Problem details -
Once the pictures are set aside, reproduce all of the records exactly.

Records supplied -

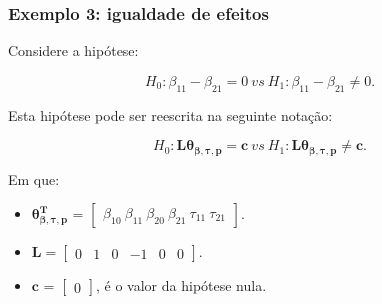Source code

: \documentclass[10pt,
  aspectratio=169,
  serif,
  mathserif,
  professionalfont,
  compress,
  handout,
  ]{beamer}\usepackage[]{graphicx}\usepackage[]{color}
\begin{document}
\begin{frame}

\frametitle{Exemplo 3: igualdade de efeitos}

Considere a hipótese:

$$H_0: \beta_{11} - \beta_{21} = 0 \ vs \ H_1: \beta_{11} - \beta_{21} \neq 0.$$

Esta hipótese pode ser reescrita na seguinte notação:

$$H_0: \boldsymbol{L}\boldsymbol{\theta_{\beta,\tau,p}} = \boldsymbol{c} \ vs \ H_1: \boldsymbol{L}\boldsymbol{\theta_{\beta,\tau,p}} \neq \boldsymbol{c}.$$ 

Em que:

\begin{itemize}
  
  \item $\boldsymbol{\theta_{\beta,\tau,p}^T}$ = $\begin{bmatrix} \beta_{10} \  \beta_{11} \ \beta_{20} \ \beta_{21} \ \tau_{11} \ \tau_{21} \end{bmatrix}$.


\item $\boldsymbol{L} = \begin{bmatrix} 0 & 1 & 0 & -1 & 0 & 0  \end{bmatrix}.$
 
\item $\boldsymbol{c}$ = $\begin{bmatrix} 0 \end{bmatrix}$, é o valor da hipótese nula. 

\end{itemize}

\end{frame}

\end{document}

Response -
Source code

: \documentclass[10pt,
  aspectratio=169,
  serif,
  mathserif,
  professionalfont,
  compress,
  handout,
  ]{beamer}\usepackage[]{graphicx}\usepackage[]{color}
\begin{document}
\begin{frame}

\frametitle{Exemplo 3: igualdade de efeitos}

Considere a hipótese:

$$H_0: \beta_{11} - \beta_{21} = 0 \ vs \ H_1: \beta_{11} - \beta_{21} \neq 0.$$

Esta hipótese pode ser reescrita na seguinte notação:

$$H_0: \boldsymbol{L}\boldsymbol{\theta_{\beta,\tau,p}} = \boldsymbol{c} \ vs \ H_1: \boldsymbol{L}\boldsymbol{\theta_{\beta,\tau,p}} \neq \boldsymbol{c}.$$ 

Em que:

\begin{itemize}
  
  \item $\boldsymbol{\theta_{\beta,\tau,p}^T}$ = $\begin{bmatrix} \beta_{10} \  \beta_{11} \ \beta_{20} \ \beta_{21} \ \tau_{11} \ \tau_{21} \end{bmatrix}$.


\item $\boldsymbol{L} = \begin{bmatrix} 0 & 1 & 0 & -1 & 0 & 0  \end{bmatrix}.$
 
\item $\boldsymbol{c}$ = $\begin{bmatrix} 0 \end{bmatrix}$, é o valor da hipótese nula. 

\end{itemize}

\end{frame}

\end{document}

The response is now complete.